Говорят, что нашли у нее бланки с подписью государя, что рылись в ее брильянтах и что отняли у нее перстень с вензелями Павла. Этому последнему обстоятельству, кажется, противоречит великодушное с нею обращение нового императора; ибо, когда через несколько дней по смерти Павла она просила паспорта для выезда за границу, Александр приказал ответить ей, что он крайне сожалеет, что здоровье ее требует перемены воздуха и что ему всегда будет приятно, если она вернется и снова пожелает быть украшением французской сцены. Можно предполагать, что настоящею целью незваного посещения ее дома было не столько желание найти графа Кутайсова — так как даже не разбудили ее брата, который спал недалеко от ее спальни и у которого он весьма легко мог быть спрятан, — сколько познакомиться с ее письменными тайнами. За отобранный у нее перстень она, как уверяют, жаловалась графу Палену, но он ответил, что ничего не знает. Если из всех бесчисленных своих брильянтов она ничего другого не потеряла, как этот перстень, должно из этого заключить, что не хотели оставить в ее руках столь знаменательную драгоценность и что офицер действовал по особому высшему приказанию.
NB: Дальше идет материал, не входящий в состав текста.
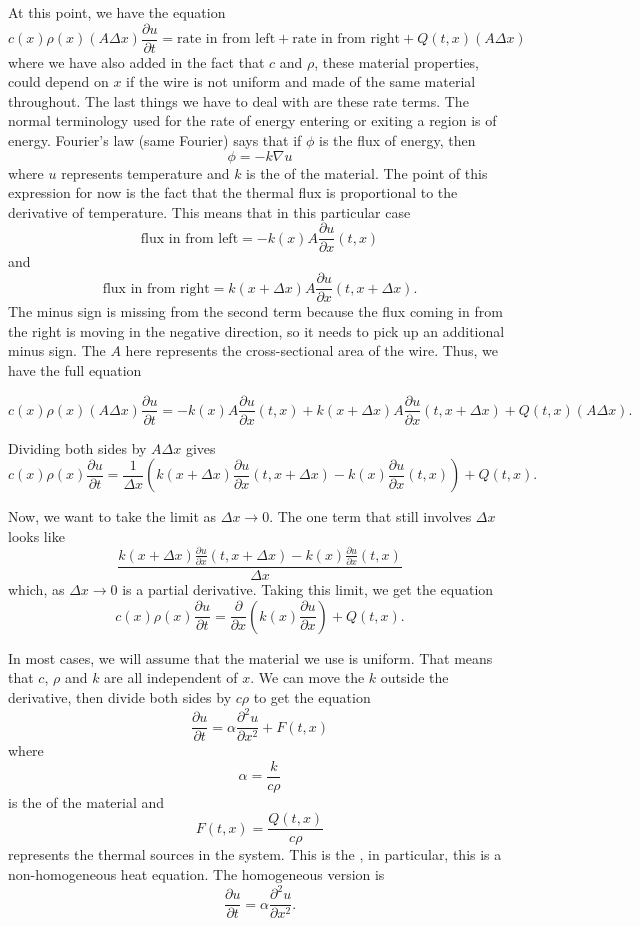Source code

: \documentclass{ximera}
\begin{document}
At this point, we have the equation
\[  
    c(x)\rho(x) (A\Delta x)\frac{\partial u}{\partial t}  = \text{rate in from left} + \text{rate in from right} + Q(t,x)(A \Delta x) 
\]
where we have also added in the fact that $c$ and $\rho$, these material properties, could depend on $x$ if the wire is not uniform and made of the same material throughout. The last things we have to deal with are these rate terms. The normal terminology used for the rate of energy entering or exiting a region is \emph{} of energy. Fourier's law (same Fourier) says that if $\phi$ is the flux of energy, then 
\[ 
    \phi = -k \nabla u 
\] 
where $u$ represents temperature and $k$ is the \emph{} of the material. The point of this expression for now is the fact that the thermal flux is proportional to the derivative of temperature. This means that in this particular case
\[ 
    \text{flux in from left} = -k(x) A\frac{\partial u}{\partial x}(t, x) 
\] 
and 
\[ 
    \text{flux in from right} = k(x+\Delta x) A \frac{\partial u}{\partial x}(t, x+\Delta x). 
\] 
The minus sign is missing from the second term because the flux coming in from the right is moving in the negative direction, so it needs to pick up an additional minus sign. The $A$ here represents the cross-sectional area of the wire. Thus, we have the full equation

\[  
    c(x)\rho(x) (A\Delta x)\frac{\partial u}{\partial t}  = -k(x) A\frac{\partial u}{\partial x}(t, x) + k(x+\Delta x) A \frac{\partial u}{\partial x}(t, x+\Delta x) + Q(t,x)(A \Delta x). 
\]

Dividing both sides by $A \Delta x$ gives
\[ 
    c(x)\rho(x) \frac{\partial u}{\partial t} = \frac{1}{\Delta x}\left( k(x+\Delta x) \frac{\partial u}{\partial x}(t, x+\Delta x) - k(x) \frac{\partial u}{\partial x}(t, x) \right) + Q(t,x). 
\]

Now, we want to take the limit as $\Delta x \rightarrow 0$. The one term that still involves $\Delta x$ looks like
\[ 
    \frac{ k(x+\Delta x) \frac{\partial u}{\partial x}(t, x+\Delta x) - k(x) \frac{\partial u}{\partial x}(t, x) }{\Delta x} 
\] 
which, as $\Delta x \rightarrow 0$ is a partial derivative. Taking this limit, we get the equation
\[ 
    c(x)\rho(x) \frac{\partial u}{\partial t} = \frac{\partial}{\partial x}\left(k(x) \frac{\partial u}{\partial x}\right) + Q(t,x). 
\]

In most cases, we will assume that the material we use is uniform. That means that $c$, $\rho$ and $k$ are all independent of $x$. We can move the $k$ outside the derivative, then divide both sides by $c\rho$ to get the equation
\[ 
    \frac{\partial u}{\partial t} = \alpha \frac{\partial^2 u}{\partial x^2} + F(t,x) 
\] 
where 
\[ 
    \alpha = \frac{k}{c\rho} 
\] 
is the \emph{} of the material and 
\[ 
    F(t,x) = \frac{Q(t,x)}{c\rho} 
\] 
represents the thermal sources in the system. This is the \emph{}, in particular, this is a non-homogeneous heat equation. The homogeneous version is
\[ 
    \frac{\partial u}{\partial t} = \alpha \frac{\partial^2 u}{\partial x^2}. 
\]
\end{document}
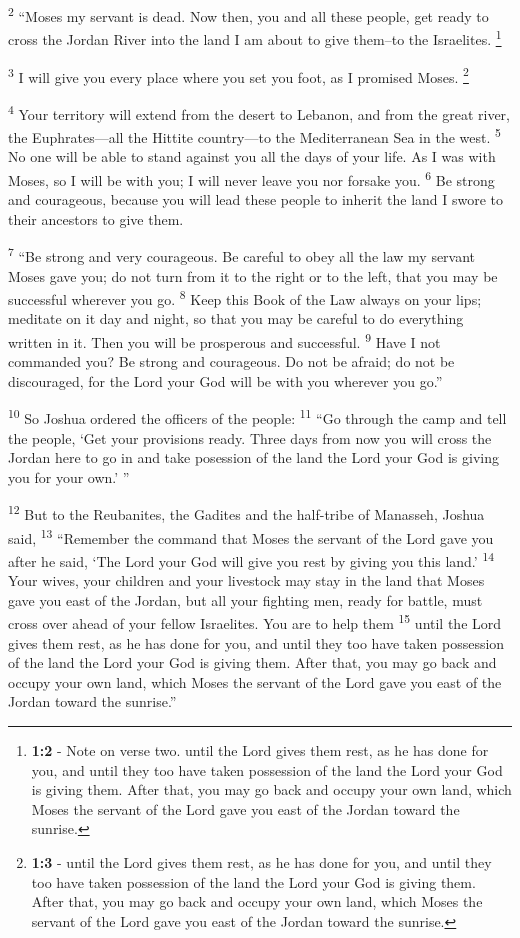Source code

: \documentclass[12pt,twoside]{article}
\newcommand{\vs}[1]{\textsuperscript{#1}}
\newcommand{\vnote}[2]{%
  \begingroup
  \renewcommand\thefootnote{}%
  \footnote{\textbf{}#2}%
  \addtocounter{footnote}{-1}%
  \endgroup
}
\begin{document}
\hspace*{15pt}
\vs{2} ``Moses my servant is dead. Now then, you and all these people, get ready to cross the Jordan River into the land I am about to give them--to the Israelites.\vnote{2}{\textbf{1:2} - Note on verse two. until the Lord gives them rest, as he has done for you, and until they too have taken possession of the land the Lord your God is giving them. After that, you may go back and occupy your own land, which Moses the servant of the Lord gave you east of the Jordan toward the sunrise.}
\vs{3} I will give you every place where you set you foot, as I promised Moses.\vnote{3}{\textbf{1:3} - until the Lord gives them rest, as he has done for you, and until they too have taken possession of the land the Lord your God is giving them. After that, you may go back and occupy your own land, which Moses the servant of the Lord gave you east of the Jordan toward the sunrise.}
\vs{4} Your territory will extend from the desert to Lebanon, and from the great river, the Euphrates---all the Hittite country---to the Mediterranean Sea in the west.
\vs{5} No one will be able to stand against you all the days of your life. As I was with Moses, so I will be with you; I will never leave you nor forsake you.
\vs{6} Be strong and courageous, because you will lead these people to inherit the land I swore to their ancestors to give them.

\vs{7} ``Be strong and very courageous. Be careful to obey all the law my servant Moses gave you; do not turn from it to the right or to the left, that you may be successful wherever you go.
\vs{8} Keep this Book of the Law always on your lips; meditate on it day and night, so that you may be careful to do everything written in it. Then you will be prosperous and successful.
\vs{9} Have I not commanded you? Be strong and courageous. Do not be afraid; do not be discouraged, for the Lord your God will be with you wherever you go.''

\vs{10} So Joshua ordered the officers of the people:
\vs{11} ``Go through the camp and tell the people, `Get your provisions ready. Three days from now you will cross the Jordan here to go in and take posession of the land the Lord your God is giving you for your own.' ''

\vs{12} But to the Reubanites, the Gadites and the half-tribe of Manasseh, Joshua said,
\vs{13} ``Remember the command that Moses the servant of the Lord gave you after he said, `The Lord your God will give you rest by giving you this land.'
\vs{14} Your wives, your children and your livestock may stay in the land that Moses gave you east of the Jordan, but all your fighting men, ready for battle, must cross over ahead of your fellow Israelites. You are to help them
\vs{15} until the Lord gives them rest, as he has done for you, and until they too have taken possession of the land the Lord your God is giving them. After that, you may go back and occupy your own land, which Moses the servant of the Lord gave you east of the Jordan toward the sunrise.''
\end{document}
Во все время этой сцены она была в одной рубашке и должна была выслушать весьма легкие речи. Другого мщения она не испытала и удалилась из России, обремененная сокровищами всякого рода. На своей же совести она, по-видимому, не чувствовала никакого бремени.
Говорили также, что, если бы не было революции, она должна была через два дня, как объявленная фаворитка, занять во дворце комнаты княгини Гагариной. Не знаю, на чем основан был этот слух; если же в самом деле она ожидала, что вскоре достигнет высшей степени государевой милости, то она должна была вдвойне чувствовать всю горесть своего падения.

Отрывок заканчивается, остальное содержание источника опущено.